Home inspection checklist are written in a clear, concise and informative manner. Each customized report is written in a narrative format allowing us to clearly explain defects or repairs, make suggestions and even provide positive information about the house. Home Inspection Prior To Closing Miami Homestead



A home inspection is a limited, non-invasive examination of the condition of a house, often in connection with the sale of that home. Home inspections are usually conducted by a house inspector who has the training and certifications to perform such inspections. The inspector prepares and delivers to the client a written report of findings. Home Inspection Prior To Closing Miami Homestead

The client then uses the knowledge gained to make informed decisions about their pending real estate purchase. The house inspector describes the condition of the home at the time of inspection but does not guarantee future condition, efficiency, or life expectancy of systems or components. Home Inspection Prior To Closing Miami Homestead

A house inspector is sometimes confused with a real estate appraiser. A home inspector determines the condition of a structure, whereas an appraiser determines the value of a property. In the United States, although not all states or municipalities regulate home inspectors, there are various professional associations for home inspectors that provide education, training, and networking opportunities. Home Inspection Prior To Closing Miami Homestead Home Inspection Prior To Closing Miami Homestead

Besides a professional home inspection is an examination of the current condition of a house. It is not an inspection to verify compliance with appropriate codes; building inspection is a term often used for building code compliance inspections in the United States. A similar but more complicated inspection of commercial buildings is a property condition assessment. House inspections identify problems but building diagnostics identifies solutions to the found problems and their predicted outcomes. Home Inspection Prior To Closing Miami Homestead


Inspectors check the roof, basement, heating system, water heater, air-conditioning system, structure, plumbing, electrical, and many other aspects of buildings. They look for system and major component defects and deficiencies, improper building practices, those items that require extensive repairs, items that are general maintenance issues, and some fire and safety issues. A general house inspection is not designed to identify building code violations, although some deficiencies identified may also be code violations. Home Inspection Prior To Closing Miami Homestead

A house inspection is not technically exhaustive and does not imply that every defect will be discovered. Some inspection companies offer 90-day limited warranties to protect clients from unexpected mechanical and structural failures; otherwise, inspectors are not responsible for future failures. A general inspection standard for buildings other than residential homes can be found at the National Academy of Building Inspection Engineers. Home Inspection Prior To Closing Miami Homestead

Website inspection Miami Homestead
Website inspection Miami Homestead

House inspection “standards of practice” serve as minimum guidelines that describe what is and is not required to be inspected by the various associations mentioned during a general home inspection. Many inspectors exceed these standards (permissible) and may also offer ancillary services such as inspecting pools, sprinkler systems, checking radon levels, and inspecting for wood-destroying organisms. Home Inspection Prior To Closing Miami Homestead



Buyers inspections are the most common type of inspection in the United States. The persons purchasing the property hire an inspector to help identify major defects and other problems so they can make an informed decision about the building’s condition and the expense of related repairs. Home Inspection Prior To Closing Miami Homestead


A homeowner who is selling their house hires an inspector to identify problems with their house. The seller can elect to share the report with any potential buyers or to make any necessary repairs so the house is known to be in good condition encouraging a quick sale. One house inspectors’ organization offers a program which helps market a house as “Move-In Certified”, that is, the house is in a condition where the new owners can promptly move in without making substantial repairs.

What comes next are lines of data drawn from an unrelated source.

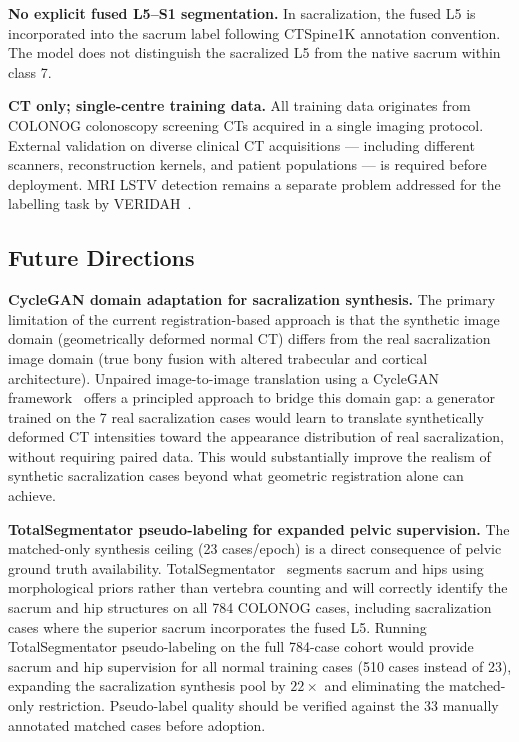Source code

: \documentclass{article}
\begin{document}
\textbf{No explicit fused L5--S1 segmentation.} In sacralization, the fused L5
is incorporated into the sacrum label following CTSpine1K annotation convention.
The model does not distinguish the sacralized L5 from the native sacrum within
class 7.

\textbf{CT only; single-centre training data.} All training data originates
from COLONOG colonoscopy screening CTs acquired in a single imaging protocol.
External validation on diverse clinical CT acquisitions --- including different
scanners, reconstruction kernels, and patient populations --- is required before
deployment. MRI LSTV detection remains a separate problem addressed for the
labelling task by VERIDAH~\citep{moller2026}.

\subsection{Future Directions}
\label{sec:future}

\textbf{CycleGAN domain adaptation for sacralization synthesis.}
The primary limitation of the current registration-based approach is that the
synthetic image domain (geometrically deformed normal CT) differs from the real
sacralization image domain (true bony fusion with altered trabecular and cortical
architecture). Unpaired image-to-image translation using a CycleGAN
framework~\citep{zhu2017cyclegan} offers a principled approach to bridge this
domain gap: a generator trained on the 7 real sacralization cases would learn to
translate synthetically deformed CT intensities toward the appearance distribution
of real sacralization, without requiring paired data. This would substantially
improve the realism of synthetic sacralization cases beyond what geometric
registration alone can achieve.

\textbf{TotalSegmentator pseudo-labeling for expanded pelvic supervision.}
The matched-only synthesis ceiling (23 cases/epoch) is a direct consequence of
pelvic ground truth availability. TotalSegmentator~\citep{wasserthal2023}
segments sacrum and hips using morphological priors rather than vertebra counting
and will correctly identify the sacrum and hip structures on all 784 COLONOG
cases, including sacralization cases where the superior sacrum incorporates the
fused L5. Running TotalSegmentator pseudo-labeling on the full 784-case cohort
would provide sacrum and hip supervision for all normal training cases (510 cases
instead of 23), expanding the sacralization synthesis pool by $22\times$ and
eliminating the matched-only restriction. Pseudo-label quality should be verified
against the 33 manually annotated matched cases before adoption.
\end{document}
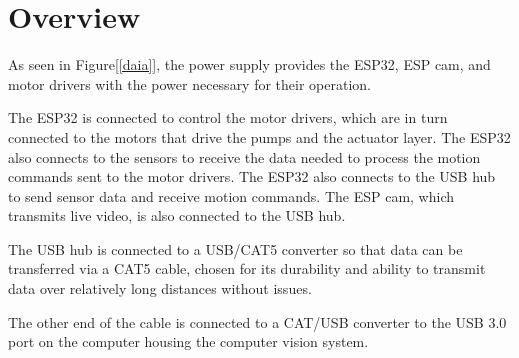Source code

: \documentclass[onecolumn]{cwpreport} %
\begin{document}
\section{Overview}
As seen in Figure[\ref{daia}], the power supply provides the ESP32, ESP cam, and motor drivers with the power necessary for their operation.

The ESP32 is connected to control the motor drivers, which are in turn connected to the motors that drive the pumps and the actuator layer. The ESP32 also connects to the sensors to receive the data needed to process the motion commands sent to the motor drivers. The ESP32 also connects to the USB hub to send sensor data and receive motion commands. The ESP cam, which transmits live video, is also connected to the USB hub.

The USB hub is connected to a USB/CAT5 converter so that data can be transferred via a CAT5 cable, chosen for its durability and ability to transmit data over relatively long distances without issues.

The other end of the cable is connected to a CAT/USB converter to the USB 3.0 port on the computer housing the computer vision system.
\end{document}
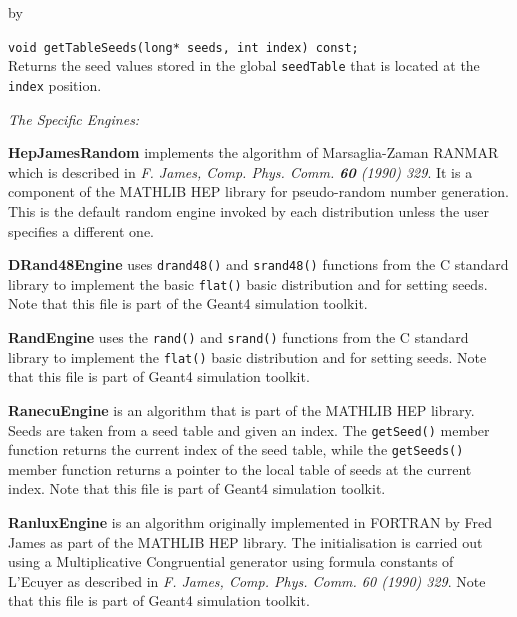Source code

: \documentclass[twoside]{article}
\newcommand{\comp}[1]{\texttt{#1}}%
\newcommand{\entrylabel}[1]{\mbox{\textbf{{#1}}}\hfil}%
\newenvironment{entry}
{\begin{list}{}%
    {\renewcommand{\makelabel}{\entrylabel}%
     \setlength{\labelwidth}{90pt}%
     \setlength{\leftmargin}{\labelwidth}
     \advance\leftmargin by \labelsep%
      }%
    }%
  {\end{list}}
\newcommand{\Entrylabel}[1]%
{\raisebox{0pt}[1ex][0pt]{\makebox[\labelwidth][l]%
    {\parbox[t]{\labelwidth}{\hspace{0pt}\textbf{{#1}}}}}}
\newenvironment{Entry}%
{\renewcommand{\entrylabel}{\Entrylabel}\begin{entry}}%
  {\end{entry}}
\begin{document}
\begin{description}
\begin{Entry}
     \verb+void getTableSeeds(long* seeds, int index) const;+\\
     Returns the seed values stored in the global \comp{seedTable}
     that is located at the \comp{index} position.

     {\em The Specific Engines:}
     
     \begin{description}
       \item {\bf HepJamesRandom} implements the algorithm of
       Marsaglia-Zaman RANMAR which is described in
       {\em F.  James, Comp. Phys. Comm. {\bf 60} (1990) 329}.  It is a
       component of the MATHLIB HEP library for pseudo-random
       number generation.  This is the default random engine invoked
       by each distribution unless the user specifies a different one.

       \item {\bf DRand48Engine} uses \comp{drand48()}
         and \comp{srand48()} functions from the C standard library
         to implement the basic \comp{flat()} basic distribution and
         for setting seeds.  Note that this file is part of the
         Geant4  simulation toolkit.

       \item {\bf RandEngine} uses the \comp{rand()} and \comp{srand()}
         functions from the C standard library to implement the \comp{flat()}
         basic distribution and for setting seeds.  Note that this file is
         part of Geant4 simulation toolkit.

       \item {\bf RanecuEngine} is an algorithm that is part of the
         MATHLIB HEP library.  Seeds are taken from a seed table
         and given an index.  The \comp{getSeed()} member function
         returns the current index of the seed table, while the
         \comp{getSeeds()} member function returns a pointer to the
         local table of seeds at the current index.  Note that this file
         is part of Geant4 simulation toolkit.

       \item {\bf RanluxEngine} is an algorithm originally implemented
         in FORTRAN by Fred James as part of the MATHLIB HEP
         library.  The initialisation is carried out using a
         Multiplicative Congruential generator using formula constants
         of L'Ecuyer as described in {\em F. James, Comp. Phys. Comm. 60 (1990) 329}.
         Note that this file is part of Geant4 simulation toolkit.
     \end{description}


\end{Entry}
\end{description}
\end{document}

If you’ve signed a contract to purchase a house, a key step before completing the sale is getting a professional home inspection. Make sure to keep this home inspection checklist handy – the inspection is often the last chance you’ll have to go inside the home before the final walkthrough. Home Inspection Prior To Closing Miami Homestead

“In my experience, the majority of housebuyers don’t know that much about what they are buying and are relying on the inspection to fill in the many gaps in their knowledge,” says home inspector Scott Brown, owner of Brightside Home Inspections in Syracuse, New York.

If your purchase agreement has an inspection contingency — and it should — a home inspection that reveals serious flaws can allow you to walk away from the deal without penalty. It can also allow you to ask the seller to make repairs before closing, saving you money and potentially some hassle.

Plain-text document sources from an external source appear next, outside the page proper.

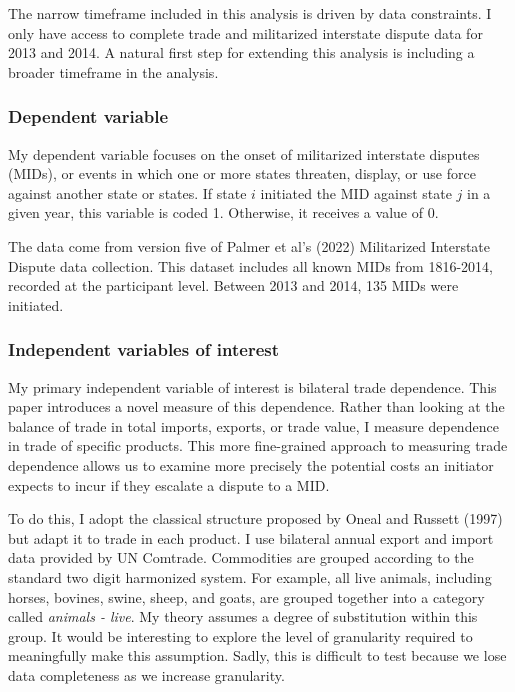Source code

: \documentclass[
  letterpaper,
]{article}
\begin{document}
The narrow timeframe included in this analysis is driven by data
constraints. I only have access to complete trade and militarized
interstate dispute data for 2013 and 2014. A natural first step for
extending this analysis is including a broader timeframe in the
analysis.

\hypertarget{dependent-variable}{%
\subsubsection{Dependent variable}\label{dependent-variable}}

My dependent variable focuses on the onset of militarized interstate
disputes (MIDs), or events in which one or more states threaten,
display, or use force against another state or states. If state \(i\)
initiated the MID against state \(j\) in a given year, this variable is
coded 1. Otherwise, it receives a value of 0.

The data come from version five of Palmer et al's (2022) Militarized
Interstate Dispute data collection. This dataset includes all known MIDs
from 1816-2014, recorded at the participant level. Between 2013 and
2014, 135 MIDs were initiated.

\hypertarget{independent-variables-of-interest}{%
\subsubsection{Independent variables of
interest}\label{independent-variables-of-interest}}

My primary independent variable of interest is bilateral trade
dependence. This paper introduces a novel measure of this dependence.
Rather than looking at the balance of trade in total imports, exports,
or trade value, I measure dependence in trade of specific products. This
more fine-grained approach to measuring trade dependence allows us to
examine more precisely the potential costs an initiator expects to incur
if they escalate a dispute to a MID.

To do this, I adopt the classical structure proposed by Oneal and
Russett (1997) but adapt it to trade in each product. I use bilateral
annual export and import data provided by UN Comtrade. Commodities are
grouped according to the standard two digit harmonized system. For
example, all live animals, including horses, bovines, swine, sheep, and
goats, are grouped together into a category called \emph{animals -
live}. My theory assumes a degree of substitution within this group. It
would be interesting to explore the level of granularity required to
meaningfully make this assumption. Sadly, this is difficult to test
because we lose data completeness as we increase granularity.
\end{document}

House inspectors are looking for the safety, operation and condition of each component they inspect, Brown says. Does the item pose any safety hazards directly or indirectly to inhabitants? Does it operate as the manufacturer intended? Is it in good condition?

A house inspector will check many but not all components of the home because of limitations related to safety, accessibility and their expertise.

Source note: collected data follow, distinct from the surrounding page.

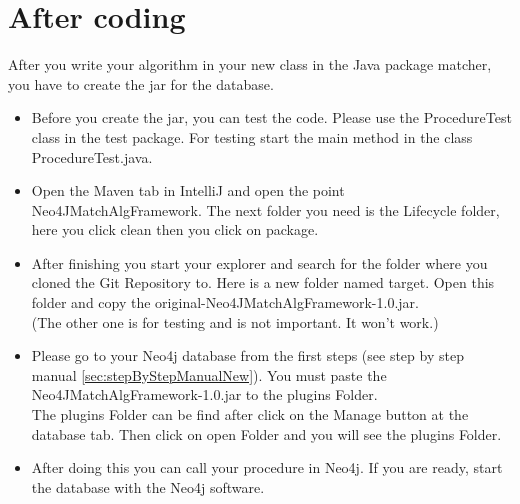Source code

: \section{After coding}\label{sec:afterProgrammingNew}
After you write your algorithm in your new class in the Java package matcher, you have to create the \glqq jar\grqq{} for the database.
\begin{itemize}
	\item Before you create the jar, you can test the code. Please use the \glqq ProcedureTest\grqq{} class in the test package. For testing start the main method in the class \glqq ProcedureTest.java\grqq{}.
	\item Open the Maven tab in \glqq IntelliJ \grqq{} and open the point \glqq Neo4JMatchAlgFramework\grqq{}. The next folder you need is the \glqq Lifecycle\grqq{} folder, here you click \glqq clean\grqq{} then you click on \glqq package\grqq{}.
	\item After finishing you start your explorer and search for the folder where you cloned the \glqq Git Repository\grqq{} to. Here is a new folder named target. Open this folder and copy the \glqq original-Neo4JMatchAlgFramework-1.0.jar\grqq{}. \\
	(The other one is for testing and is not important. It won't work.)
	\item Please go to your Neo4j database from the first steps (see step by step manual \ref{sec:stepByStepManualNew}).
	You must paste the \glqq Neo4JMatchAlgFramework-1.0.jar\grqq{} to the \glqq plugins\grqq{} Folder. 
	\\The \glqq plugins\grqq{} Folder can be find after click on the \glqq Manage\grqq{} button at the database tab. Then click on open Folder and you will see the \glqq plugins\grqq{} Folder. 
	\item After doing this you can call your procedure in Neo4j. If you are ready, start the database with the Neo4j software.
\end{itemize}

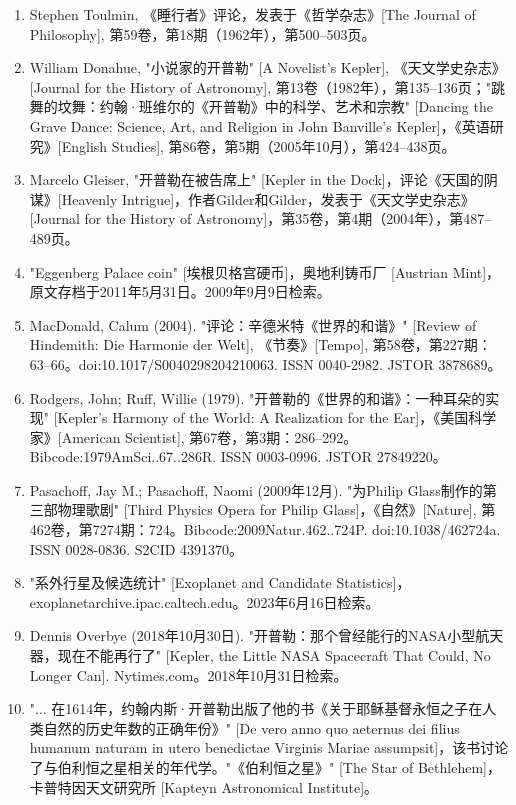 \begin{enumerate}
\item Stephen Toulmin, 《睡行者》评论，发表于《哲学杂志》[The Journal of Philosophy], 第59卷，第18期（1962年），第500–503页。
\item William Donahue, "小说家的开普勒" [A Novelist's Kepler], 《天文学史杂志》[Journal for the History of Astronomy], 第13卷（1982年），第135–136页；"跳舞的坟舞：约翰·班维尔的《开普勒》中的科学、艺术和宗教" [Dancing the Grave Dance: Science, Art, and Religion in John Banville's Kepler]，《英语研究》[English Studies], 第86卷，第5期（2005年10月），第424–438页。
\item Marcelo Gleiser, "开普勒在被告席上" [Kepler in the Dock]，评论《天国的阴谋》[Heavenly Intrigue]，作者Gilder和Gilder，发表于《天文学史杂志》[Journal for the History of Astronomy]，第35卷，第4期（2004年），第487–489页。
\item "Eggenberg Palace coin" [埃根贝格宫硬币]，奥地利铸币厂 [Austrian Mint]，原文存档于2011年5月31日。2009年9月9日检索。
\item MacDonald, Calum (2004). "评论：辛德米特《世界的和谐》" [Review of Hindemith: Die Harmonie der Welt], 《节奏》[Tempo], 第58卷，第227期：63–66。doi:10.1017/S0040298204210063. ISSN 0040-2982. JSTOR 3878689。
\item Rodgers, John; Ruff, Willie (1979). "开普勒的《世界的和谐》：一种耳朵的实现" [Kepler's Harmony of the World: A Realization for the Ear]，《美国科学家》[American Scientist], 第67卷，第3期：286–292。Bibcode:1979AmSci..67..286R. ISSN 0003-0996. JSTOR 27849220。
\item Pasachoff, Jay M.; Pasachoff, Naomi (2009年12月). "为Philip Glass制作的第三部物理歌剧" [Third Physics Opera for Philip Glass]，《自然》[Nature], 第462卷，第7274期：724。Bibcode:2009Natur.462..724P. doi:10.1038/462724a. ISSN 0028-0836. S2CID 4391370。
\item "系外行星及候选统计" [Exoplanet and Candidate Statistics]，exoplanetarchive.ipac.caltech.edu。2023年6月16日检索。
\item Dennis Overbye (2018年10月30日). "开普勒：那个曾经能行的NASA小型航天器，现在不能再行了" [Kepler, the Little NASA Spacecraft That Could, No Longer Can]. Nytimes.com。2018年10月31日检索。
\item "... 在1614年，约翰内斯·开普勒出版了他的书《关于耶稣基督永恒之子在人类自然的历史年数的正确年份》" [De vero anno quo aeternus dei filius humanum naturam in utero benedictae Virginis Mariae assumpsit]，该书讨论了与伯利恒之星相关的年代学。"《伯利恒之星》" [The Star of Bethlehem]，卡普特因天文研究所 [Kapteyn Astronomical Institute]。
\end{enumerate}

Here’s what inspectors will typically check, as outlined in the inspection standards put forth by 3 industry groups: the American Society of Home Inspectors (ASHI), the National Society of Home Inspectors (NSHI) and the International Association of Certified Home Inspectors (InterNACHI).

Home inspection seller Miami Homestead
Home inspection seller Miami Homestead

Interior of the home

An inspection of the home’s interior should include:

Walls, ceilings and floors

Steps, stairways and railings

Countertops and cabinets

Doors and windows

Garage doors and operators

Installed kitchen appliances

An inspector might note whether a crack in a wall appears to be cosmetic or whether it might indicate a structural issue like a sinking foundation.


Outside the home, inspectors typically examine:

Wall coverings, flashing and trim

Home Inspection Prior To Closing Miami Homestead
Home Inspection Prior To Closing Miami Homestead

Exterior doors

Decks, balconies, stoops, steps, porches and railings

Eaves, soffits and fascias visible from the ground

Plants, grading, drainage and retaining walls

Garages and carports

Walkways, patios and driveways

An inspector will also examine the roof, gutters, downspouts, and any skylights, chimneys and other roof penetrations. In this part of the inspection, the home inspector will be looking for things like curled shingles that might indicate a roof is wearing out.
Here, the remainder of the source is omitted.